A day after the Task Force to Study and Develop Reparations Proposals for African-Americans decided who would be eligible for compensation, the nine-member panel approved a framework for calculating how much should be paid—and for which offenses—to individuals who are Black descendants of enslaved people in the United States.

The task force voted 8-0 to consider a blueprint of 13 “harms,” titled “Model 2: State Specific Harms/Atrocities Framework,” presented by an expert team it appointed.

“The Task Force will give us some directions and what to pursue to use this framework to figure out a procedure to have calculations,” said Dr. Kaycea Campbell, a member of the expert team. “(It) will allow us to identify specific atrocities or harms for which California should compensate.”

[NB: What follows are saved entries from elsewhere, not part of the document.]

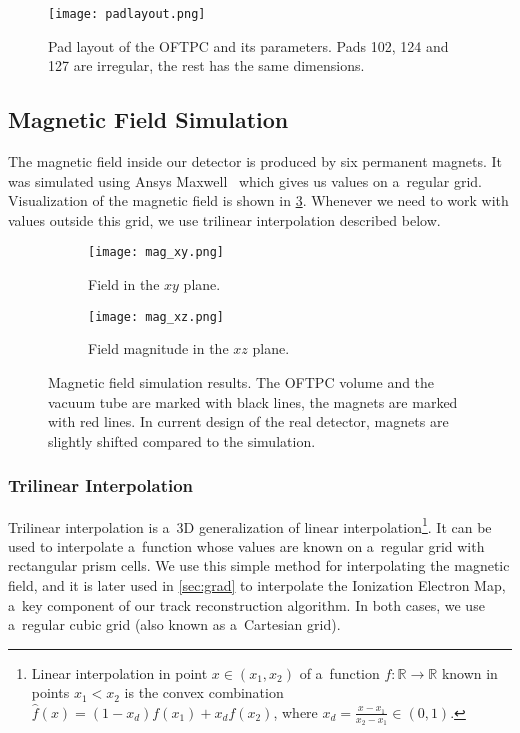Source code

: 				\begin{figure}[H]
					\centering
					\texttt{[image: padlayout.png]}
					\caption{Pad layout of the \ac{OFTPC} and its parameters. Pads 102, 124 and 127 are irregular, the rest has the same dimensions.}
					\label{fig:padlayout}
				\end{figure}
		
		\subsection{Magnetic Field Simulation}
		\label{sec:mag}
			The magnetic field inside our detector is produced by six permanent magnets. It was simulated using Ansys Maxwell~\cite{ansys_maxwell} which gives us values on a~regular grid. Visualization of the magnetic field is shown in \cref{fig:mag}. Whenever we need to work with values outside this grid, we use trilinear interpolation described below.
			
			\begin{figure}
				\centering
				\begin{subfigure}[t]{0.45\textwidth}
					\centering
					\texttt{[image: mag\_xy.png]}
					\caption{Field in the $xy$ plane.}
				\end{subfigure}
				\hfill
				\begin{subfigure}[t]{0.45\textwidth}
					\centering
					\texttt{[image: mag\_xz.png]}
					\caption{Field magnitude in the $xz$ plane.}
					\label{fig:mag_xz}
				\end{subfigure}
				\caption{Magnetic field simulation results. The \ac{OFTPC} volume and the vacuum tube are marked with black lines, the magnets are marked with red lines. In current design of the real detector, magnets are slightly shifted compared to the simulation.}
				\label{fig:mag}
			\end{figure}
		
			\subsubsection{Trilinear Interpolation}
			\label{sec:trilin}
				Trilinear interpolation is a~3D generalization of linear interpolation\footnote{Linear interpolation in point $x\in(x_1,x_2)$ of a~function $f\colon\mathbb{R}\to\mathbb{R}$ known in points $x_1 < x_2$ is the convex combination $\widehat{f}(x) = (1-x_d)f(x_1)+x_d f(x_2)$, where $x_d = \frac{x-x_1}{x_2-x_1} \in (0,1)$.}. It can be used to interpolate a~function whose values are known on a~regular grid with rectangular prism cells. We use this simple method for interpolating the magnetic field, and it is later used in \cref{sec:grad} to interpolate the Ionization Electron Map, a~key component of our track reconstruction algorithm. In both cases, we use a~regular cubic grid (also known as a~Cartesian grid).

The expert panel reported that a “conservative estimate” of two million African-Americans in California have ancestors who were enslaved in the United States. According to the US 2020 census, there are about 2.6 million Black Californians in a state that has a total population of nearly 40 million residents.

The expert team identified 13 “categories” that would be the “methodology” and “procedure to calculate damages” to determine what constitutes harms and atrocities, Campbell said. Those harms include unjust property taking by eminent domain; intellectual property deprivation; homelessness; unwarranted police violence; segregated education; denial of representation on estate commissions; housing discrimination; labor discrimination; environmental harm; mass incarceration and sentencing; public health harms; and other transgenerational effects.

The inflictions are prioritized to establish the case for compensation, with specificity to California, based on evidence gathered during witness testimonies over a course of nine months.

“The list is in no way final, can be expanded, and can be shrunk,” Campbell told the task force on March 30. “But we wanted to give an idea of these particular atrocities, as they are identified, and have the task force direct us as to what we should be looking at.”

After the expert team’s presentation, testimonials were provided on the “War on Drugs’’ and the crack-cocaine epidemic during the March meeting. Those harms could be added to one of the categories.

Campbell, who is based on Long Beach, is an experienced career economist specializing in economic theory, analysis, and policy. The CEO for Ventana Capital Advisors and an associate professor of Economics at Los Angeles Pierce College, she has a Ph.D. in Economics Management from Claremont Graduate University.

Campbell says the five-member unit is tasked with providing an economic perspective of the work the task force is doing; helping to quantify past economic injustices African-Americans faced in the state and elsewhere; and determining what or how much compensation should be considered for Black people living in California.

The expert team includes Williams Spriggs (former chair of the Department of Economics at Howard University, he currently serves as chief economist for the AFL-CIO); and Thomas Craemer (Public Policy professor at the University of Connecticut). Spriggs and Craemer testified in front of the task force last October.

Rounding out the panel of experts are William A. “Sandy” Darity Jr., the director of the Samuel DuBois Cook Center on Social Equity at Duke University; and Kirsten Mullen, a writer and lecturer whose work focuses on race, art, history, and politics. Darity is a Samuel DuBois Cook professor of public policy, African and African-American studies, and economics at Duke University. His research focuses on racial, class and ethnic inequality and stratification economics; education and the racial achievement gap; North-South theories of trade and development; and the economics of reparations.

Darity and Mullen co-authored the book, “From Here to Equality: Reparations for Black Americans in the 21st Century.” They testified before the task force during its first meeting in June 2021.

By statute, the task force will issue a report to the Legislature by June 1, which will be available to the public. Model 2 of the Framework for Reparations and Calculations could “potentially” arrive with modifications when the expert team reports back to the task force during the next meeting.